1164 1166 -92.682585
1167 -114.699250
1165 1166 2432.504327
1167 2410.487662
1166 1167 -22.016665
[681528 rows x 1 columns]
Let’s say we’re only interested in creating edges between nodes with a x-distance smaller than 1000. Then we may additionally define a selector
def x_dist_selector(dx, sources, targets):
dxa = np.abs(dx)
sources = sources[dxa <= 1000]
targets = targets[dxa <= 1000]
return sources, targets
and pass both the connector and selector to g.create_edges
g.create_edges(connectors=x_dist, selectors=x_dist_selector)
g
<DeepGraph object, with n=1168 node(s) and m=156938 edge(s) at 0x7facf3b35dd8>
print(g.e)
dx
s t
0 6 416.000000
7 848.000000
19 -973.000000
24 437.000000
38 778.000000
... ...
1162 1167 -44.033330
1163 1165 349.176351
1164 1166 -92.682585
1167 -114.699250
1166 1167 -22.016665
[156938 rows x 1 columns]
There is, however, a much more efficient way of creating edges that involve a simple distance threshold such as the one above
Creating Edges on a FastTrack
In order to efficiently create edges including a selection of edges via a simple distance threshold as above, one should use the create_edges_ft method. It relies on a sorted DataFrame, so we need to sort g.v first
g.v.sort_values('x', inplace=True)
g.create_edges_ft(ft_feature=('x', 1000))
g
<DeepGraph object, with n=1168 node(s) and m=156938 edge(s) at 0x7facf3b35dd8>
Let’s compare the efficiency
%timeit -n3 -r3 g.create_edges(connectors=x_dist, selectors=x_dist_selector)

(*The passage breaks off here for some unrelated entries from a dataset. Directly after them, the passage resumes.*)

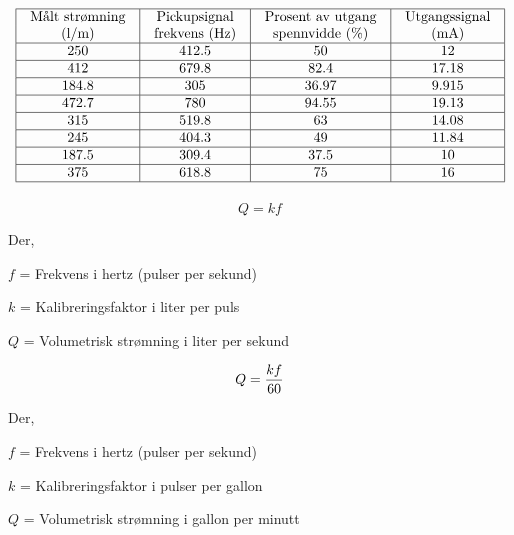 






$$\vbox{\offinterlineskip
\halign{\strut
\vrule \quad\hfil # \ \hfil & 
\vrule \quad\hfil # \ \hfil & 
\vrule \quad\hfil # \ \hfil & 
\vrule \quad\hfil # \ \hfil \vrule \cr
\noalign{\hrule}
%
Målt strømning & Pickupsignal & Prosent av utgang & Utgangssignal \cr
%
(l/m) & frekvens (Hz) & spennvidde (\%) & (mA) \cr
%
\noalign{\hrule}
%
250 & 412.5 & 50 & 12 \cr
%
\noalign{\hrule}
%
412 & 679.8 & 82.4 & 17.18 \cr
%
\noalign{\hrule}
%
184.8 & 305 & 36.97 & 9.915 \cr
%
\noalign{\hrule}
%
472.7 & 780 & 94.55 & 19.13 \cr
%
\noalign{\hrule}
%
315 & 519.8 & 63 & 14.08 \cr
%
\noalign{\hrule}
%
245 & 404.3 & 49 & 11.84 \cr
%
\noalign{\hrule}
%
187.5 & 309.4 & 37.5 & 10 \cr
%
\noalign{\hrule}
%
375 & 618.8 & 75 & 16 \cr
%
\noalign{\hrule}
} %
}$$ %

$$Q = kf$$

\noindent
Der,

$f$ = Frekvens i hertz (pulser per sekund)

$k$ = Kalibreringsfaktor i liter per puls

$Q$ = Volumetrisk strømning i liter per sekund

\vskip 10pt

$$Q = {kf \over 60}$$

\noindent
Der,

$f$ = Frekvens i hertz (pulser per sekund)

$k$ = Kalibreringsfaktor i pulser per gallon

$Q$ = Volumetrisk strømning i gallon per minutt










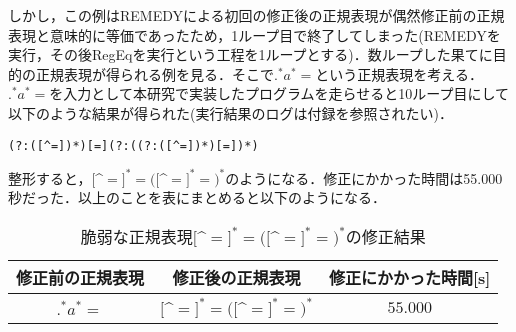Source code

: \documentclass[a4paper, 12pt, dvipdfmx, uplatex]{jsreport}
\begin{document}
しかし，この例はREMEDYによる初回の修正後の正規表現が偶然修正前の正規表現と意味的に等価であったため，1ループ目で終了してしまった(REMEDYを実行，その後RegEqを実行という工程を1ループとする)．数ループした果てに目的の正規表現が得られる例を見る．そこで$.^*a^*\mathrm{=}$という正規表現を考える．$.^*a^*\mathrm{=}$を入力として本研究で実装したプログラムを走らせると10ループ目にして以下のような結果が得られた(実行結果のログは付録を参照されたい)．

\begin{lstlisting}[caption=$.^*a^*\mathrm{=}$を非脆弱化した正規表現,label=number]
(?:([^=])*)[=](?:((?:([^=])*)[=])*)
\end{lstlisting}

整形すると，$[$^$\mathrm{=}]^*\mathrm{=}([$^$\mathrm{=}]^*\mathrm{=})^*$のようになる．修正にかかった時間は55.000秒だった．以上のことを表にまとめると以下のようになる．

\begin{table}[H]
  \centering
  \caption{脆弱な正規表現$[$^$\mathrm{=}]^*\mathrm{=}([$^$\mathrm{=}]^*\mathrm{=})^*$の修正結果\label{vul_res2}}
  \begin{tabular}{c|c|c} \hline \hline
      修正前の正規表現 & 修正後の正規表現  & 修正にかかった時間[s]\\\hline
      $.^*a^*\mathrm{=}$  & $[$^$\mathrm{=}]^*\mathrm{=}([$^$\mathrm{=}]^*\mathrm{=})^*$ &$55.000$ \\\hline
  \end{tabular}
\end{table}








\end{document}
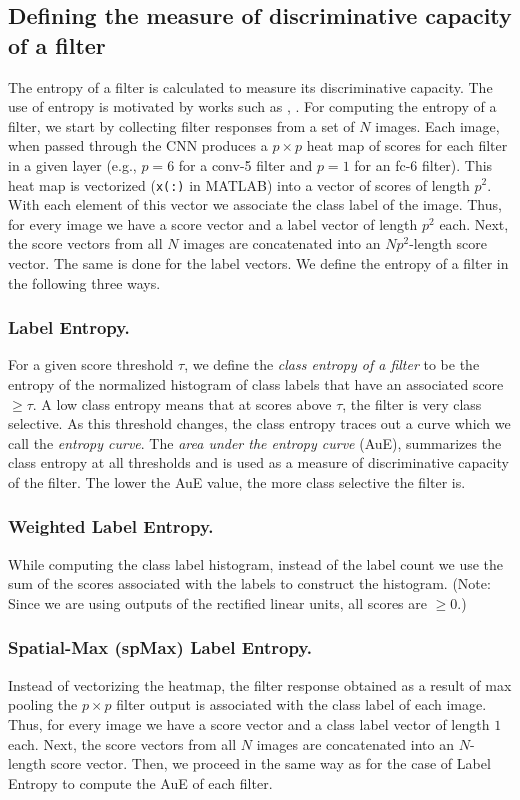 \subsection{Defining the measure of discriminative capacity of a filter}
\label{sub:fine-entropy}
The entropy of a filter is calculated to measure its discriminative capacity. The use of entropy is motivated by works such as \cite{Breiman}, \cite{AmitGeman}.
For computing the entropy of a filter, we start by collecting filter responses from a set of $N$ images.
Each image, when passed through the CNN produces a $p \times p$ heat map of scores for each filter in a given layer (e.g., $p = 6$ for a conv-5 filter and $p = 1$ for an fc-6 filter).
This heat map is vectorized (\texttt{x(:)} in MATLAB) into a vector of scores of length $p^2$. With each element of this vector we associate the class label of the image. 
Thus, for every image we have a score vector and a label vector of length $p^2$ each.
Next, the score vectors from all $N$ images are concatenated into an $Np^2$-length score vector.
The same is done for the label vectors. We define the entropy of a filter in the following three ways.

\subsubsection{Label Entropy.}
\label{sub:def-label-ent}
For a given score threshold $\tau$, we define the \emph{class entropy of a filter} to be the entropy of the normalized histogram of class labels that have an associated score $\geq \tau$.
A low class entropy means that at scores above $\tau$, the filter is very class selective.
As this threshold changes, the class entropy traces out a curve which we call the \emph{entropy curve}.
The \emph{area under the entropy curve} (AuE), summarizes the class entropy at all thresholds and is used as a measure of discriminative capacity of the filter. 
The lower the AuE value, the more class selective the filter is.

\subsubsection{Weighted Label Entropy.}
\label{sub:def-weighted-label-ent}
While computing the class label histogram, instead of the label count we use the sum of the scores associated with the labels to construct the histogram. (Note: Since we are using outputs of the rectified linear units, all scores are $\geq 0$.)

\subsubsection{Spatial-Max (spMax) Label Entropy.}
\label{sub:def-spmax-label-ent}
Instead of vectorizing the heatmap, the filter response obtained as a result of max pooling the $p \times p$ filter output is associated with the class label of each image. Thus, for every image we have a score vector and a class label vector of length $1$ each.
Next, the score vectors from all $N$ images are concatenated into an $N$-length score vector.
Then, we proceed in the same way as for the case of Label Entropy to compute the AuE of each filter.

3 loops, best of 3: 557 ms per loop
%timeit -n3 -r3 g.create_edges_ft(ft_feature=('x', 1000))
3 loops, best of 3: 167 ms per loop
The create_edges_ft method also accepts connectors and selectors as input. Let’s connect only those measurements that are close in space and time
def y_dist(y_s, y_t):
dy = y_t - y_s
return dy
def time_dist(time_t, time_s):
dt = time_t - time_s
return dt
def y_dist_selector(dy, sources, targets):
dya = np.abs(dy)
sources = sources[dya <= 100]
targets = targets[dya <= 100]
return sources, targets
def time_dist_selector(dt, sources, targets):
dta = np.abs(dt)
sources = sources[dta <= 1]
targets = targets[dta <= 1]
return sources, targets
g.create_edges_ft(ft_feature=('x', 100),
connectors=[y_dist, time_dist],
selectors=[y_dist_selector, time_dist_selector])
g
<DeepGraph object, with n=1168 node(s) and m=1899 edge(s) at 0x7facf3b35dd8>
print(g.e)
dt dy ft_r
s t
890 867 -1 19.311136 33.415831
867 843 -1 17.678482 33.415831
843 818 -1 16.045829 33.415831
818 792 -1 14.413176 33.415831
792 766 -1 12.780523 33.415831
... .. ... ...
244 203 -1 -10.825226 15.455612
203 159 -1 -12.457879 15.455612
159 114 -1 -14.090532 15.455612
114 65 -1 -15.723185 15.455612
65 16 -1 -17.355838 15.455612
[1899 rows x 3 columns]
We can now plot the flying balls and the edges we just created with the plot_2d method
obj = g.plot_2d('x', 'y', edges=True,
kwds_scatter={'c': g.v.ball_id, 's': g.v.time})
obj['ax'].set_xlim(1000,3000)
Graph Partitioning
The DeepGraph class also offers methods to partition nodes, edges and an entire graph. See the docstrings and the other tutorials for details and examples.
Graph Interfaces
Furthermore, you may inspect the docstrings of return_cs_graph, return_nx_graph and return_gt_graph to see how to convert from DeepGraph’s DataFrame representation of a network to sparse adjacency matrices, NetworkX’s network representation and graph_tool’s network representation.
Plotting Methods
DeepGraph also offers a number of useful Plotting methods. See plotting methods for details and have a look at the other tutorials for examples.